In some ways, this is surprising, considering that it is one of his better movies, all things considered. Director-cinematographer Peter Hyams knows how to shoot a film and make it look good, so it definitely has a lot of polish to it. Powers Boothe plays an excellent villain, mixing the suave and the utterly ruthless in perfect proportions. His band of terrorists are so organized and deadly--I'm sure they kill more innocent people than the ones in both Die Hard and Under Siege--that they not only hold the upper hand for most of the movie, but they actually become pretty scary. Van Damme's Darren McCord is definitely in over his head, and has to approach the problem with his head more than his fancy footwork, although he gets to show a little of that off from time to time. Beyond foregoing any explanation as to why McCord is a decent martial artist, he is completely believable as someone who simply has the smarts for the job: he knows the stadium like the back of his hand, he knows a thing or two about explosive (or at least flammable) materials, etc.

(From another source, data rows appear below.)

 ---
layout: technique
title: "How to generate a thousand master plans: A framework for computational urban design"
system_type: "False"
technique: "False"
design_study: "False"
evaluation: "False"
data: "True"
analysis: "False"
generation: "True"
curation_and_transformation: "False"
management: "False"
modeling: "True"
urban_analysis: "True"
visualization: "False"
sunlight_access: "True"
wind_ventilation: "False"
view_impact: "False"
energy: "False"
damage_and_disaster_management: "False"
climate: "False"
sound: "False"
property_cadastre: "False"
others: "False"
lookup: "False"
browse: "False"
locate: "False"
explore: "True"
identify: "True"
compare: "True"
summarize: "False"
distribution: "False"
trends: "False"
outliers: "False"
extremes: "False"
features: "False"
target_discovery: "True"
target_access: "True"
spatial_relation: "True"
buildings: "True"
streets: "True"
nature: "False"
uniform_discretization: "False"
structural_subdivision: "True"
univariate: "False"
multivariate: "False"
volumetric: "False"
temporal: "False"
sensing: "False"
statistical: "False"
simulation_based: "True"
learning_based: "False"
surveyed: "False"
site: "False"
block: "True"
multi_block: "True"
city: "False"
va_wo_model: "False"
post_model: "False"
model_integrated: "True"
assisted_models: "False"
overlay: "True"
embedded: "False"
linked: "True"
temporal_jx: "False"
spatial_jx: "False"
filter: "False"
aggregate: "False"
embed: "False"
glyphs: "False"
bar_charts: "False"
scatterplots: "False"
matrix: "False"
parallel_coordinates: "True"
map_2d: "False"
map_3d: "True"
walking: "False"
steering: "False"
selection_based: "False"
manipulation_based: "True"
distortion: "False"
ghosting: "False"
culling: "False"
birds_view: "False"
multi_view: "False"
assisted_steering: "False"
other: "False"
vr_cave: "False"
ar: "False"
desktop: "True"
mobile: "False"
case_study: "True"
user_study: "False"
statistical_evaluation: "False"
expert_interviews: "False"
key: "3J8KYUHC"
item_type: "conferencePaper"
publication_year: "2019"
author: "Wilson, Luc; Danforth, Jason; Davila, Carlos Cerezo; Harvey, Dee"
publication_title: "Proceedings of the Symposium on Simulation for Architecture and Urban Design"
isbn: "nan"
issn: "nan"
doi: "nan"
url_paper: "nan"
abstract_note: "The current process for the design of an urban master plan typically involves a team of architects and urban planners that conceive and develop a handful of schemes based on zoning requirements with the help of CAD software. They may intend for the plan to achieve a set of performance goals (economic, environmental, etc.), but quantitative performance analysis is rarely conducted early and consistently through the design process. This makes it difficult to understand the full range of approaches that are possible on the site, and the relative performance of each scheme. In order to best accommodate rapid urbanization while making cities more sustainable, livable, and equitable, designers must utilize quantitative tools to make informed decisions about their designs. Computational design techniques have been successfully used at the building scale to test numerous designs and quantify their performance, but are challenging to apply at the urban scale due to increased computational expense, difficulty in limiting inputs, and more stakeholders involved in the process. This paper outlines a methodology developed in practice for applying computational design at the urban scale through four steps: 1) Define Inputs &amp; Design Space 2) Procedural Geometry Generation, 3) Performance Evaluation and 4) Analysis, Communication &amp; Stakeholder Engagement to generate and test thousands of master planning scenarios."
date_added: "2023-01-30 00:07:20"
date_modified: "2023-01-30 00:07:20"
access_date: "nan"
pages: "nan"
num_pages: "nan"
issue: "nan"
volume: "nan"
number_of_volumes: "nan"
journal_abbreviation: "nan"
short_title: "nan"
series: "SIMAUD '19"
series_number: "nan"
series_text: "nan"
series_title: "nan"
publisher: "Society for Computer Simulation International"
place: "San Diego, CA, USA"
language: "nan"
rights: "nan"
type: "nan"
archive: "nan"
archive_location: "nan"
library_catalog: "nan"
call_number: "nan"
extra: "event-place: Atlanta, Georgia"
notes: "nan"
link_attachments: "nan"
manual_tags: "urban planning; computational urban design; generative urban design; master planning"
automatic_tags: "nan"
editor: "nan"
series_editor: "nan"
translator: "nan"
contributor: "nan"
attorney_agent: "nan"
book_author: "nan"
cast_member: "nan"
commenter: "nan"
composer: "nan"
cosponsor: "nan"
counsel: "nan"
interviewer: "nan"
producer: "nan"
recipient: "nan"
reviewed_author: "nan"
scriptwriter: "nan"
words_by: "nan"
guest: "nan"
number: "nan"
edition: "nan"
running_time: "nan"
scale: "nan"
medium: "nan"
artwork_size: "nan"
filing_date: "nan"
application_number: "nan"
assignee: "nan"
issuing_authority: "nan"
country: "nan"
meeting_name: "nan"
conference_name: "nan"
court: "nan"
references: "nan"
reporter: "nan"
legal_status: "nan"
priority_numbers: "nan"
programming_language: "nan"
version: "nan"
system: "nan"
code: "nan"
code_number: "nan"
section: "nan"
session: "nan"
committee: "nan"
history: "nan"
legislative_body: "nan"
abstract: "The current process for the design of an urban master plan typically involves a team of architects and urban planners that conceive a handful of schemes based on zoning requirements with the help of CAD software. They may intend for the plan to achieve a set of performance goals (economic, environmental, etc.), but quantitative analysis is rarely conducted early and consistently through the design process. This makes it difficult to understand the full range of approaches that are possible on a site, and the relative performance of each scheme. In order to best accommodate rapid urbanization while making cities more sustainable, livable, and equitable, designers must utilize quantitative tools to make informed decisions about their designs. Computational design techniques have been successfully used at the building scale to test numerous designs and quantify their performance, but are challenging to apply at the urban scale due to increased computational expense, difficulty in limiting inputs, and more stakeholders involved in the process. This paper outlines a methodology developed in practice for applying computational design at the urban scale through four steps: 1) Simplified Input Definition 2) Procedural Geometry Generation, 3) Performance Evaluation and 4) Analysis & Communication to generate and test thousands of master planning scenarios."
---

Action duties were given to Tom Elliot, who had worked with Van Damme on Cyborg and is a veteran of dozens of big-budget Hollywood movies. Assisting him is veteran Hollywood stunt man Gary Hymes (Speed and Broken Arrow) and Brian Smrz (Windtalkers). The action jumps back and forth between people getting shot and more physical scuffles between Van Damme and the bad guys. The best fight is actually the first one, where Van Damme faces off with Hollywood stunt woman Ruth Minton. Minton is suprisingly nimble for someone dressed in a bulky mascot outfit and their fight is extremely brutal. The two tear up the kitchen, hitting each other with knives and meat tenderizers and whatever else isn't bolted down. The following fight, against a faux security guard, is a bit more one-sided. In the last act, Van Damme faces off with two terrorists in a locker room, which ends in a way that will make most viewers wince. The rest of the action revolves big explosions and more large-scale stunts, like Van Damme's McCord swinging on a stadium light as if it were a vine. There are a couple of Under Siege-esque moments where McCord builds makeshift weapons from common items, not too unlike Casey Ryback.
The film isn't perfect. With a running time of almost two hours, it is a good five-to-ten minutes too long and could have been trimmed here and there to tighten the pace. And as long as the movie is, the ending is surprisingly abrupt. The opening conversation between McCord, his ex-wife, and her new husband feels a bit clunky: it's clear that the latter only opens his mouth to spout expository information. Thankfully, the scene is short enough that it doesn't hurt the rest of the movie. Some of the more fundamentalist Van Damme fans might balk at the idea of him not using his famous fancy footwork as much has he had in other films, or that the final confrontation is more about the basic stunts and pyrotechnics than about martial arts. The movie got a three-star rating in my newspaper, which is the best I'd ever seen for a movie of this ilk before Jackie and Jet came along. So with some adjusted expectations, I'm sure most action fans should enjoy this.